Interestingly, there was relatively little difference in results for English in Mandarin.
Deep fake speech scams on the rise in real life
“This setup is not completely representative of real-life scenarios,” says Mai. “Listeners would not be told beforehand whether what they are listening to is real, and factors like the speaker’s gender and age could affect detection performance.”
However, there are further limitations, as the study didn’t challenge listeners to determine deep fakes designed to sound like someone they know, such as a son, mother, etc. If scammers targeted someone with a deep fake, they’d almost certainly clone someone’s voice.

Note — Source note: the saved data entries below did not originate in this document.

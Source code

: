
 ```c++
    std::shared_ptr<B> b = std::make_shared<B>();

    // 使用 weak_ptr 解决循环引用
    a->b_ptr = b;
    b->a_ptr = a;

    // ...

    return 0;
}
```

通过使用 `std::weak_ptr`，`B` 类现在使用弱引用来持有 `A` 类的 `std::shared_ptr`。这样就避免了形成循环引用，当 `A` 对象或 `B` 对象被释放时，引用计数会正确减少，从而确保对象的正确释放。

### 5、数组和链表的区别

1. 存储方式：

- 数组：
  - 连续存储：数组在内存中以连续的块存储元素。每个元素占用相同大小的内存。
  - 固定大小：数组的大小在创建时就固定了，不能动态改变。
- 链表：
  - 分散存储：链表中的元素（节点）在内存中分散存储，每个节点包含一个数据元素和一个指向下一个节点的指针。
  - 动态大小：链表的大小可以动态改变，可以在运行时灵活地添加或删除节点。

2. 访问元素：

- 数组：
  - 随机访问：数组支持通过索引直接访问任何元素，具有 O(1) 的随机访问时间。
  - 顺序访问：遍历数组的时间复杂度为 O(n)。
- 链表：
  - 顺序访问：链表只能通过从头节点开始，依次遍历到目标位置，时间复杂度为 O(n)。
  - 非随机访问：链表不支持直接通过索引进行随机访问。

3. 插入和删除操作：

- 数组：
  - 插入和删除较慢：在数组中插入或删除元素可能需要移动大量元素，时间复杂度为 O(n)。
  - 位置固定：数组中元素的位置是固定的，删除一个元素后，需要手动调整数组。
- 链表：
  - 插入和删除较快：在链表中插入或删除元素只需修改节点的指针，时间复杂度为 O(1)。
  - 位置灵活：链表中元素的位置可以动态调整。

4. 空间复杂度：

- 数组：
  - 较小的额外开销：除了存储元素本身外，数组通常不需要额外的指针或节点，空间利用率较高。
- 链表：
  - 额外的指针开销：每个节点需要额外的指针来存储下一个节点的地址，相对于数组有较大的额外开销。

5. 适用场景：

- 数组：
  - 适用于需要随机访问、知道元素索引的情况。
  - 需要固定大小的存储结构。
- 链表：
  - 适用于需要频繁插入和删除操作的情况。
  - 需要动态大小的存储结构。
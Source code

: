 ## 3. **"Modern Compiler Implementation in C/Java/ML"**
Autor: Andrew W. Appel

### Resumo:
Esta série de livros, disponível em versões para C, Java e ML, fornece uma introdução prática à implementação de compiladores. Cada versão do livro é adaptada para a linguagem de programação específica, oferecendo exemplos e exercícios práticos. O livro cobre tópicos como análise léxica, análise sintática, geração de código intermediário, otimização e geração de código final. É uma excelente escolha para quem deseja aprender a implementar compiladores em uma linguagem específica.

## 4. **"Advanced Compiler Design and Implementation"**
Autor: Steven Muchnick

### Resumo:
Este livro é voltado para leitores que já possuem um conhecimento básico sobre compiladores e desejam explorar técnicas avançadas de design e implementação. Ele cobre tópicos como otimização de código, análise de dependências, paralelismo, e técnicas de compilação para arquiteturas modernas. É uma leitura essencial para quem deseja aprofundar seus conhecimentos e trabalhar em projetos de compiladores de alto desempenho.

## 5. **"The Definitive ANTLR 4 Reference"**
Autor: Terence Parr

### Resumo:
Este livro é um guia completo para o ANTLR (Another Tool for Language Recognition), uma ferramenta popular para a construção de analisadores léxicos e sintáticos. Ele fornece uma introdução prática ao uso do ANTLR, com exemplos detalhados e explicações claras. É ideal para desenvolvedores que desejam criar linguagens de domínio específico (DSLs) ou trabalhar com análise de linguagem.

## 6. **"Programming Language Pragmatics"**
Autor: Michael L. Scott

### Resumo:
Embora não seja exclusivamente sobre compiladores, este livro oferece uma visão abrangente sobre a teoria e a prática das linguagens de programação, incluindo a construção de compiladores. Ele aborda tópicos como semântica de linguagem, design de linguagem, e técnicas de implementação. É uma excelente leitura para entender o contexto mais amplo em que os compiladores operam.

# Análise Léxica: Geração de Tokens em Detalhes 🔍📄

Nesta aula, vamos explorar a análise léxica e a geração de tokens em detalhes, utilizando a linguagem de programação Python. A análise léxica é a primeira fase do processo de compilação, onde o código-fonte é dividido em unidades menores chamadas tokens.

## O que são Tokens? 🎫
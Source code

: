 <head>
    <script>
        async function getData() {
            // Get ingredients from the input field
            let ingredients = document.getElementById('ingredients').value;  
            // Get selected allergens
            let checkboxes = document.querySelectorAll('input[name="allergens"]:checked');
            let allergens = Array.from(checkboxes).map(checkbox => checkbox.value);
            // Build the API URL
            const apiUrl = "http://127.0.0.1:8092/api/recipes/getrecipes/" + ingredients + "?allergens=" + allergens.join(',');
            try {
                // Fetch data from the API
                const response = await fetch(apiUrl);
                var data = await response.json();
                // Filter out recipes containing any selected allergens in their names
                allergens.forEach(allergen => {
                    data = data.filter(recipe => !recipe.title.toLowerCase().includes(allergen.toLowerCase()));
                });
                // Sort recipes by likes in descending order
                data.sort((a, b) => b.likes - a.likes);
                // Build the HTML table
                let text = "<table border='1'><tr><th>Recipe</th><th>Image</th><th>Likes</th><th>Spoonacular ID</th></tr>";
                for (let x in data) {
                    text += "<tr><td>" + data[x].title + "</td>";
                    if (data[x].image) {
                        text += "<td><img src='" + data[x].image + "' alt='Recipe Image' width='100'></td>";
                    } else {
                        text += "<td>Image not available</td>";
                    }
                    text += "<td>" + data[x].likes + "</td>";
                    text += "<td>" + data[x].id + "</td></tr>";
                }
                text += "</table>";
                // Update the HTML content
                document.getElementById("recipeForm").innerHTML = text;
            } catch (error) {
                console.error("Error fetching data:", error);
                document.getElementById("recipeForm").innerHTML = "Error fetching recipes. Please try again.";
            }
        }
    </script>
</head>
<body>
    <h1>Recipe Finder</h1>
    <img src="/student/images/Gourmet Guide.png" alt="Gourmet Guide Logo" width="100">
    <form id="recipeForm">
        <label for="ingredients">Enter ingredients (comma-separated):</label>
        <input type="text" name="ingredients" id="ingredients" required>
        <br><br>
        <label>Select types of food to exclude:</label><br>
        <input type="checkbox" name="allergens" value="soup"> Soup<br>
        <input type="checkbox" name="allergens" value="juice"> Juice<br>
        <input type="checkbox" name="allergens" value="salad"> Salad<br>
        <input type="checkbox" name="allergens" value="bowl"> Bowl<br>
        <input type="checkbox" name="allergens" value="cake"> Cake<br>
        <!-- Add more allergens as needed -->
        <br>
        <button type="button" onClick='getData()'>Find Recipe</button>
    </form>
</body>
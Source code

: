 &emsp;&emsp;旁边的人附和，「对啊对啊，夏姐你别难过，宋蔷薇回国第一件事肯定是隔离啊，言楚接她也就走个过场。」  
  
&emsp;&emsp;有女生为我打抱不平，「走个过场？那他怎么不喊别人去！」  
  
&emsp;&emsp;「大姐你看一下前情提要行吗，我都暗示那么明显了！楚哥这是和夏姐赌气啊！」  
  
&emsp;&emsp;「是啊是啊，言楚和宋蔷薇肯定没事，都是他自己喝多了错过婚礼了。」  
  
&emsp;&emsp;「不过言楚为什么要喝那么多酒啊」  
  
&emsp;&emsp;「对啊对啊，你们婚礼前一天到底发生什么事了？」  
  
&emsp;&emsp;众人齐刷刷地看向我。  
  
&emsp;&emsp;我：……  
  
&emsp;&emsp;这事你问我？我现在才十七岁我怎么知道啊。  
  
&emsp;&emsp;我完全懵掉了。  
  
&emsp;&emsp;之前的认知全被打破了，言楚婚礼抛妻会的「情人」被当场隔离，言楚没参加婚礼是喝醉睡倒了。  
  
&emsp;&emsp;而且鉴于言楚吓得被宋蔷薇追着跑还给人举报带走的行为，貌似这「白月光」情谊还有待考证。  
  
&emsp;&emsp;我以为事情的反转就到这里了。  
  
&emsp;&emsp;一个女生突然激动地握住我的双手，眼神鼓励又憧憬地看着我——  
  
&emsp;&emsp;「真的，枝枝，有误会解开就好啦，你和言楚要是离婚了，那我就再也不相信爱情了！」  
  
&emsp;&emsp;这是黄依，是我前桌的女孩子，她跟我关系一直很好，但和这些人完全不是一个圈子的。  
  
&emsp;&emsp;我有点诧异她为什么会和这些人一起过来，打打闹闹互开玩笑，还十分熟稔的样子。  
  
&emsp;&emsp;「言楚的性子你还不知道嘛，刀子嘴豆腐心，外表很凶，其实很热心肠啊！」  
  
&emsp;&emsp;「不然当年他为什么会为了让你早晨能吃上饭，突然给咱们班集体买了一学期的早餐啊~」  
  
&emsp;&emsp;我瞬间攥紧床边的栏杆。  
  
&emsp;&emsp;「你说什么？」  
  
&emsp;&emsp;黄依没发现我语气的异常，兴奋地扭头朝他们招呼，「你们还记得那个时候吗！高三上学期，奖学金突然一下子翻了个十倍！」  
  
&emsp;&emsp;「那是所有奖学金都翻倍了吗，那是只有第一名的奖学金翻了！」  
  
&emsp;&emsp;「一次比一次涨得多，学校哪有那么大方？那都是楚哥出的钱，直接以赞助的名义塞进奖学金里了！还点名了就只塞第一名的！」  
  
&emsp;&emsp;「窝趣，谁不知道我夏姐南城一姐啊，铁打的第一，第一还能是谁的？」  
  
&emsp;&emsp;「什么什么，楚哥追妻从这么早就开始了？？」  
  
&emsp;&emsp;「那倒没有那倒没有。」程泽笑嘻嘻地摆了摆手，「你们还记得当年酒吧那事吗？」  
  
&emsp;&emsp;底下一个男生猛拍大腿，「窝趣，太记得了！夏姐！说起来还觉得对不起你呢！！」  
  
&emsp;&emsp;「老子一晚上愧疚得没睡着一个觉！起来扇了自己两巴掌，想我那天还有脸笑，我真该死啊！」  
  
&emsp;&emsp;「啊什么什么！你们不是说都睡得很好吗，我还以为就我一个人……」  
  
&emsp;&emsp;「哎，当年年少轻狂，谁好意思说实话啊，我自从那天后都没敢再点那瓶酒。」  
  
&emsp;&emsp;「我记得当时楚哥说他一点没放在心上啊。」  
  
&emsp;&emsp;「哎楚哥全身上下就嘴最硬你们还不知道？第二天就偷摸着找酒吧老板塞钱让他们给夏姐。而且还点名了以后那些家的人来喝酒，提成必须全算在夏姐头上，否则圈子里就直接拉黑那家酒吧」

This is relatively easy if someone has uploaded audio or videos of themselves online, for example, for a social media video, podcast, radio, or TV broadcast.
This is already happening, with one McAfee survey showing that some 1 in 4 adults are aware of deep fake voice fraud occurring.
AI-related fraud is also on the rise in China, and one analyst predicted that AI-supported fraud could cost people and economies dearly. There are numerous frightening anecdotes from people who have already been targeted with deep fake calls, often in the form of a panicked family member asking for money to bail them out of a difficult situation.
This study found that fake voices are “moving through the uncanny valley,” imitating the natural sound of human voices but lacking the subtle nuances that provoke suspicion in some listeners. Of course, AI deep fake voices are improving all of the time.
Overall, the study proves that current technology is already highly competent, and attempts to improve individuals’ abilities to detect fake voices in the study were largely unsuccessful.
The authors highlight the need for developing competent AI voice detectors and educating populations about how sophisticated deep fake voices already are.
Future research into deep fakes replicating the voices of people the study participants know would be insightful.
There are practical ways to identify deep fake speech scams, such as establishing code words between family members or asking callers to describe a mutually known piece of personal information.